[TASK DETAILS] Keep each entry exactly as written when you repeat it, and skip the images.

[DATASET EXTRACT]
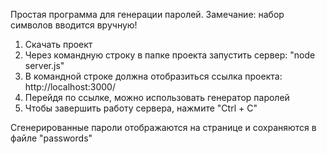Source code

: Простая программа для генерации паролей. Замечание: набор символов вводится вручную!
1) Скачать проект
2) Через командную строку в папке проекта запустить сервер: "node server.js"
3) В командной строке должна отобразиться ссылка проекта: http://localhost:3000/
4) Перейдя по ссылке, можно использовать генератор паролей
5) Чтобы завершить работу сервера, нажмите "Ctrl + C"

Сгенерированные пароли отображаются на странице и сохраняются в файле "passwords"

[RESPONSE FOR THIS EXERCISE]
Source code

: Простая программа для генерации паролей. Замечание: набор символов вводится вручную!
1) Скачать проект
2) Через командную строку в папке проекта запустить сервер: "node server.js"
3) В командной строке должна отобразиться ссылка проекта: http://localhost:3000/
4) Перейдя по ссылке, можно использовать генератор паролей
5) Чтобы завершить работу сервера, нажмите "Ctrl + C"

Сгенерированные пароли отображаются на странице и сохраняются в файле "passwords"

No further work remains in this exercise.